En el sur las horas pasan en minutos largos, los días son como semanas, y el pasto crece y crece. Eusebio se hace cada vez más viejo. Su estado senil fue en aumento rápidamente, como si la vida se le fuera con cada día que termina. No pasaron cuarenta días desde la celebrada domadura y Eusebio ya no lograba levantarse. Su cabello comenzó a crecer y engrosar de una manera muy peculiar, su ánimo a decaer, y su apetito, poco a poco, a desaparecer. Sólo miraba por la ventana a Manuel, que ya tiene 33 años, y que sagradamente camina todos los días al arroyo para lanzar piedras. Nunca más se acercó a las caballerizas -nunca le gustaron-, tampoco le gustaba recordar.

Ese invierno fue el más crudo, crudeza de frío y soledad. La lluvia hizo comprender a Manuel que por su abuelo no sentía más que miedo. Un golpe de razón de pronto le hizo sentido, el pánico que sentía cada vez que veía a los ojos al viejo patrón era el mismo sentimiento que tenía por la ausencia de Federico. La soledad que le había endosado tiempo antes su amante era cierta, real, tangible y dolorosa. Y sería aún más dura.

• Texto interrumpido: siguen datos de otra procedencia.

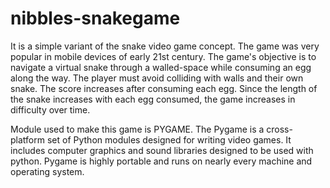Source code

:# nibbles-snakegame

It is a simple variant of the snake video game concept. The game was very popular in mobile devices of early 21st century. The game's objective is to navigate a virtual snake through a walled-space while consuming an egg along the way. The player must avoid colliding with walls and their own snake. The score increases after consuming each egg. Since the length of the snake increases with each egg consumed, the game increases in difficulty over time.

Module used to make this game is PYGAME. The Pygame is a cross-platform set of Python modules designed for writing video games. It includes computer graphics and sound libraries designed to be used with python. Pygame is highly portable and runs on nearly every machine and operating system.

El viernes 14 de Agosto, cumpleaños de Eusebio, la lluvia tampoco amainó; era el tercer día de lluvia en la Región de Los Lagos. Las manos del viejo terrateniente ya no respondían, sus dedos amanecieron apretados, tan juntos que pareciera como si quisieran hacerse uno; el pelo de su cabeza había formado una perfecta y gruesa línea que dividía su cabeza y espalda en dos; y cuando intentó estirar su cuerpo, entumecido por las largas horas de sueño, notó que sus brazos no se estiraban.
¡Manuel! ¡Manolo! ¡Manolito! -gritó desesperado mientras buscaba un vaso de agua en el velador de mimbre-, sus gritos eran en vano, Manuel dejó de responderlos tiempo antes y, para pesar del cumpleañero, no era una sorpresa.
Eusebio continuó su lucha interna, intentaba ponerse de pie, pero su arqueada espalda no concebía los movimientos deseados; cuando logró bajar de la cama se vio apoyado en sus cuatro extremidades, alineadas milimétricamente de cadera a hombro. Y fue el espejo más grande de su pieza el que retrató su nueva figura.

Sus días de semental francés habían terminado, el potro Menés ya no era tal, sólo quedaba un caballo triste, viejo y solo.